Trailer after trailer has teased fans of the strange and suspicious, tantalizing them with star-studded snippets of Jordan Peele’s reboot of genre anthology series The Twilight Zone. Now the first reviews are out and fans know a little bit more about what to expect — and Peele keeps his run of horror-helming unmarred.
The clips have looked good, but the CBS All Access show needed to execute its twisted stories of horror and sci-fi in order to live up to the beloved original. Did it work? Does it hang with one of the best shows of all time? We’ll let the critics say in their own words:
Variety’s Daniel D'Addario writes that the show is a “mismatch of talents” between Peele, his cast, and the classic format of the original. What the critic calls a “flavorless homage” lacks much of the original’s thematic bite — no oomph behind the horror, the twists, and the surprise. D’Addario compares it to Black Mirror, a show which he says does these things better. In the end, the show has too many details, too-long episodes, and not enough behind them all.

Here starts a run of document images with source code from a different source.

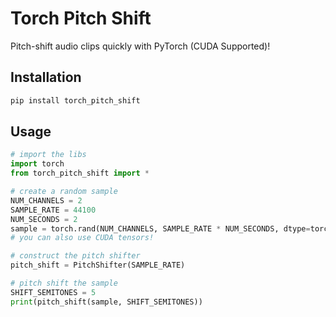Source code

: # Torch Pitch Shift

Pitch-shift audio clips quickly with PyTorch (CUDA Supported)!

## Installation
```bash
pip install torch_pitch_shift
```

## Usage
```python
# import the libs
import torch
from torch_pitch_shift import *

# create a random sample
NUM_CHANNELS = 2
SAMPLE_RATE = 44100
NUM_SECONDS = 2
sample = torch.rand(NUM_CHANNELS, SAMPLE_RATE * NUM_SECONDS, dtype=torch.float32)
# you can also use CUDA tensors!

# construct the pitch shifter
pitch_shift = PitchShifter(SAMPLE_RATE)

# pitch shift the sample
SHIFT_SEMITONES = 5
print(pitch_shift(sample, SHIFT_SEMITONES))
```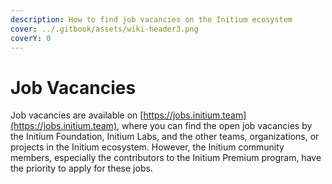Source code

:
 ```yaml
---
description: How to find job vacancies on the Initium ecosystem
cover: ../.gitbook/assets/wiki-header3.png
coverY: 0
---
```


# Job Vacancies

Job vacancies are available on [https://jobs.initium.team](https://jobs.initium.team), where you can find the open job vacancies by the Initium Foundation, Initium Labs, and the other teams, organizations, or projects in the Initium ecosystem. However, the Initium community members, especially the contributors to the Initium Premium program, have the priority to apply for these jobs.
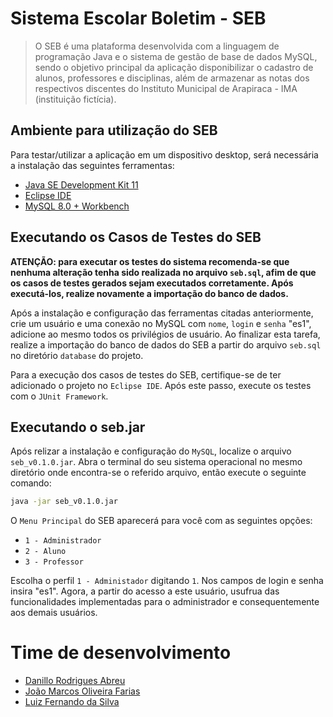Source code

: # Sistema Escolar Boletim - SEB

> O SEB é uma plataforma desenvolvida com a linguagem de programação Java e o sistema de gestão de base de dados MySQL, sendo o objetivo principal da aplicação disponibilizar o cadastro de alunos, professores e disciplinas, além de armazenar as notas dos respectivos discentes do Instituto Municipal de Arapiraca - IMA (instituição fictícia).


## Ambiente para utilização do SEB

Para testar/utilizar a aplicação em um dispositivo desktop, será necessária a instalação das seguintes ferramentas:

  * [Java SE Development Kit 11](https://www.oracle.com/technetwork/java/javase/downloads/jdk11-downloads-5066655.html)
  * [Eclipse IDE](https://www.eclipse.org/downloads/)
  * [MySQL 8.0 + Workbench](https://dev.mysql.com/downloads/)


## Executando os Casos de Testes do SEB

**ATENÇÃO: para executar os testes do sistema recomenda-se que nenhuma alteração tenha sido realizada no arquivo ``seb.sql``, afim de que os casos de testes gerados sejam executados corretamente. Após executá-los, realize novamente a importação do banco de dados.**

Após a instalação e configuração das ferramentas citadas anteriormente, crie um usuário e uma conexão no MySQL com ``nome``, ``login`` e ``senha`` "es1", adicione ao mesmo todos os privilégios de usuário. Ao finalizar esta tarefa, realize a importação do banco de dados do SEB a partir do arquivo ``seb.sql`` no diretório ``database`` do projeto.

Para a execução dos casos de testes do SEB, certifique-se de ter adicionado o projeto no ``Eclipse IDE``. Após este passo, execute os testes com o ``JUnit Framework``.


## Executando o seb.jar

Após relizar a instalação e configuração do ``MySQL``, localize o arquivo `seb_v0.1.0.jar`. Abra o terminal do seu sistema operacional no mesmo diretório onde encontra-se o referido arquivo, então execute o seguinte comando:

```sh
java -jar seb_v0.1.0.jar
```

O ``Menu Principal`` do SEB aparecerá para você com as seguintes opções:

 * ``1 - Administrador``
 * ``2 - Aluno``
 * ``3 - Professor``

 Escolha o perfil ``1 - Administador`` digitando ``1``. Nos campos de login e senha insira "es1". Agora, a partir do acesso a este usuário, usufrua das funcionalidades implementadas para o administrador e consequentemente aos demais usuários.

# Time de desenvolvimento

  * [Danillo Rodrigues Abreu](https://github.com/danilo100kl)
  * [João Marcos Oliveira Farias](https://github.com/JoaoMarcoss)
  * [Luiz Fernando da Silva](https://github.com/lfnd0)
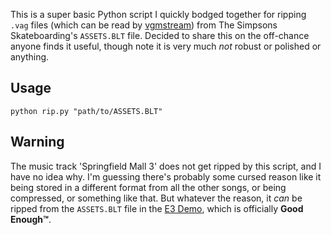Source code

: This is a super basic Python script I quickly bodged together for ripping `.vag` files (which can be read by [vgmstream](https://vgmstream.org/)) from The Simpsons Skateboarding's `ASSETS.BLT` file. Decided to share this on the off-chance anyone finds it useful, though note it is very much *not* robust or polished or anything.

## Usage

```
python rip.py "path/to/ASSETS.BLT"
```

## Warning

The music track 'Springfield Mall 3' does not get ripped by this script, and I have no idea why. I'm guessing there's probably some cursed reason like it being stored in a different format from all the other songs, or being compressed, or something like that. But whatever the reason, it *can* be ripped from the `ASSETS.BLT` file in the [E3 Demo](https://hiddenpalace.org/The_Simpsons_Skateboarding_(May_10,_2002_prototype)), which is officially **Good Enough™**.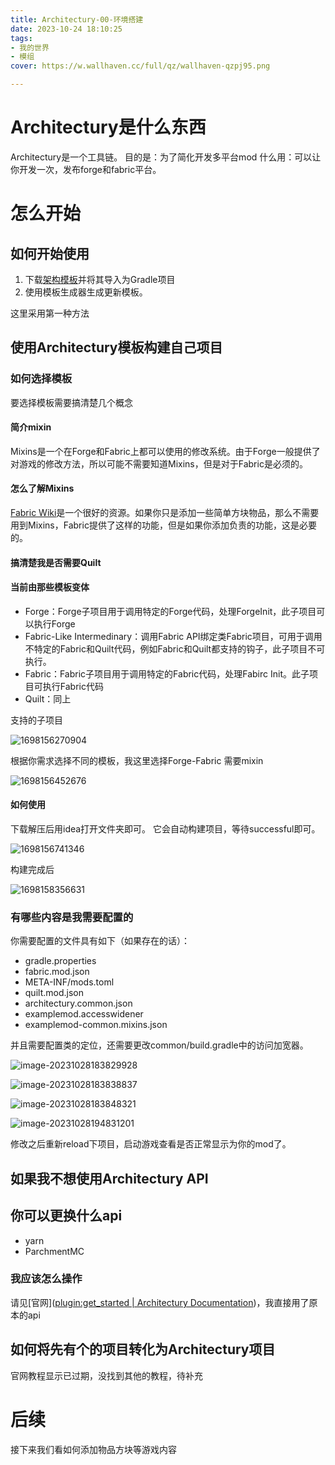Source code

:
 ```yaml
---
title: Architectury-00-环境搭建
date: 2023-10-24 18:10:25
tags: 
- 我的世界
- 模组
cover: https://w.wallhaven.cc/full/qz/wallhaven-qzpj95.png

---
```


# Architectury是什么东西

Architectury是一个工具链。
目的是：为了简化开发多平台mod
什么用：可以让你开发一次，发布forge和fabric平台。

# 怎么开始

## 如何开始使用

1. 下载[架构模板](https://github.com/architectury/architectury-templates/releases/)并将其导入为Gradle项目
2. 使用模板生成器生成更新模板。

这里采用第一种方法

## 使用Architectury模板构建自己项目

### 如何选择模板

要选择模板需要搞清楚几个概念

#### 简介mixin

Mixins是一个在Forge和Fabric上都可以使用的修改系统。由于Forge一般提供了对游戏的修改方法，所以可能不需要知道Mixins，但是对于Fabric是必须的。

#### 怎么了解Mixins

[Fabric Wiki](https://fabricmc.net/wiki/tutorial:mixin_introduction)是一个很好的资源。如果你只是添加一些简单方块物品，那么不需要用到Mixins，Fabric提供了这样的功能，但是如果你添加负责的功能，这是必要的。

#### 搞清楚我是否需要Quilt

#### 当前由那些模板变体

- Forge：Forge子项目用于调用特定的Forge代码，处理ForgeInit，此子项目可以执行Forge
- Fabric-Like Intermedinary：调用Fabric API绑定类Fabric项目，可用于调用不特定的Fabric和Quilt代码，例如Fabric和Quilt都支持的钩子，此子项目不可执行。
- Fabric：Fabric子项目用于调用特定的Fabric代码，处理Fabirc Init。此子项目可执行Fabric代码
- Quilt：同上

支持的子项目

![1698156270904](https://s2.loli.net/2023/10/28/PUbjzWpSDyFr8ns.png)

根据你需求选择不同的模板，我这里选择Forge-Fabric 需要mixin

![1698156452676](https://s2.loli.net/2023/10/28/xpuNgvHWCFs5GP1.png)

#### 如何使用

下载解压后用idea打开文件夹即可。
它会自动构建项目，等待successful即可。

![1698156741346](https://s2.loli.net/2023/10/28/pA7oEWru4QBOq5e.png)

构建完成后

![1698158356631](https://s2.loli.net/2023/10/28/3seGOlJqFmZjSVX.png)

### 有哪些内容是我需要配置的

你需要配置的文件具有如下（如果存在的话）：

- gradle.properties
- fabric.mod.json
- META-INF/mods.toml
- quilt.mod.json
- architectury.common.json
- examplemod.accesswidener
- examplemod-common.mixins.json

并且需要配置类的定位，还需要更改common/build.gradle中的访问加宽器。

![image-20231028183829928](https://s2.loli.net/2023/10/28/RW4TLxKpVlyCeUS.png)

![image-20231028183838837](https://s2.loli.net/2023/10/28/FqJOWrSav9sHLA1.png)

![image-20231028183848321](https://s2.loli.net/2023/10/28/uOdJmYSHgPtcwfp.png)

![image-20231028194831201](https://s2.loli.net/2023/10/28/kXyzLxlgbKh6vNS.png)

修改之后重新reload下项目，启动游戏查看是否正常显示为你的mod了。

## 如果我不想使用Architectury API

## 你可以更换什么api

- yarn
- ParchmentMC

### 我应该怎么操作

请见[官网]([plugin:get_started | Architectury Documentation](https://docs.architectury.dev/plugin:get_started))，我直接用了原本的api

## 如何将先有个的项目转化为Architectury项目

官网教程显示已过期，没找到其他的教程，待补充



# 后续

接下来我们看如何添加物品方块等游戏内容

Ben Travers over at IndieWire, on the other hand, disagrees with basically all of that. He thinks the new version of the show is “thoughtful, personal, and aggressive in its mission to expand our perspectives,” which ends up making it a “more than worthy follow-up.” However, he too notes that some episodes are far too long — something that is handled on a case-by-base basis rather than a broad damnation of the series. His final praise goes to the creative hiring of the series, noting that cast, writers, and directors are all sleeper favorites getting to express themselves under a creative lead out to make his mark.
According to Slashfilm’s Chris Evangelista, the truth is more mixed. Some work and some don’t: It’s the nature of the anthology, but when it all clicks, the results are “exquisite.” Some of this inconsistency is because the episodes seem to have a hard time sticking the landing. The acting, the plotting — it’s all fun. But when it comes to nailing the twist and making it stick like the original’s elegant finales, that’s when Peele’s revival balks.
Finally, TV Guide's Tim Surette explained that the homage is actually “loving” and is the first to “live up to the feel of the original.” Peele himself is billed as the best bit of the show, simply because his dark-suited stoicism is so nostalgic for Rod Serling’s original narrator. Surette writes that when judging the episodes, it’s always easier to value “their peaks rather than their valleys” — something that’s held true for anthologies since their inception. He agrees with his peers that while there’s inconsistency here, enough good is done to make the trip out of the dimension worth it.
The Twilight Zone premieres April 1.